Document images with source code
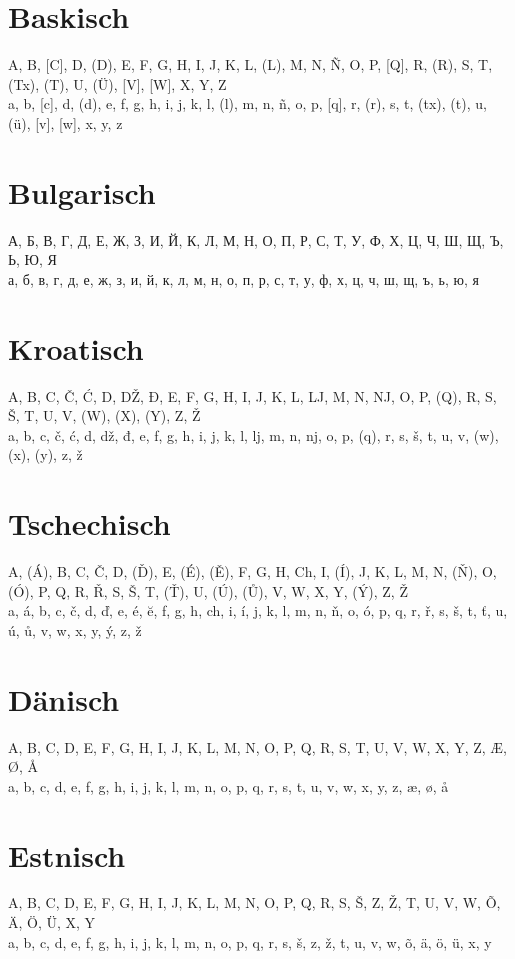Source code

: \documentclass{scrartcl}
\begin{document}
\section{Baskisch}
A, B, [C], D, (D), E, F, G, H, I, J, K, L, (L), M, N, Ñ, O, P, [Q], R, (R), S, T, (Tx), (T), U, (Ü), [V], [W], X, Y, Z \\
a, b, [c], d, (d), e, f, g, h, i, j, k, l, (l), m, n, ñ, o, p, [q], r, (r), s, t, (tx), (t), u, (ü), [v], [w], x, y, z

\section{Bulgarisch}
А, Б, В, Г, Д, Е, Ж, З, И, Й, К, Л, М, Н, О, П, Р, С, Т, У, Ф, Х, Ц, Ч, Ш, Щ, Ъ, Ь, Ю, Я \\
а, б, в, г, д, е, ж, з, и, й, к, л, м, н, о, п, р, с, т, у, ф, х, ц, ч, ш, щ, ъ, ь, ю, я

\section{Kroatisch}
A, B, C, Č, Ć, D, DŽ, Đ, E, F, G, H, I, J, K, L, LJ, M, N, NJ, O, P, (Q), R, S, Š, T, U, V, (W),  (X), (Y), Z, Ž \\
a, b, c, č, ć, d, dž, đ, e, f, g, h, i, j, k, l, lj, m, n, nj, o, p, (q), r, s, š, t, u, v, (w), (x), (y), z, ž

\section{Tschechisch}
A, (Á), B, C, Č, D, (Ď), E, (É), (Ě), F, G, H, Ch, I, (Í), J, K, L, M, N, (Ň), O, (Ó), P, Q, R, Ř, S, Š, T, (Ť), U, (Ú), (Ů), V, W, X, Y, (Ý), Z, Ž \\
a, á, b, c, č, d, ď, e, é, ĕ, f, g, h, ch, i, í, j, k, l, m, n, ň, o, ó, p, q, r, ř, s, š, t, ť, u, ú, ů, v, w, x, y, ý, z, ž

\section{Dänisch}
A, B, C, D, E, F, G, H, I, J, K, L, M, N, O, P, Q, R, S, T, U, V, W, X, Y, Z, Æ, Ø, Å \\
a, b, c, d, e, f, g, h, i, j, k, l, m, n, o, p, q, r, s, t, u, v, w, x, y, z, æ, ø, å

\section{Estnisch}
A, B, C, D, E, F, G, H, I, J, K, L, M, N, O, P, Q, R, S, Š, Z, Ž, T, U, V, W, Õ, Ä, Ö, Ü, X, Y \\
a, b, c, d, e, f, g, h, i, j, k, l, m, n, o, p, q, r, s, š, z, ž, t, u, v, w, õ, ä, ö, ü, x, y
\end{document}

Problem description
Give the number of lines in the data that include the string "section", please, and nothing else.

Answer
6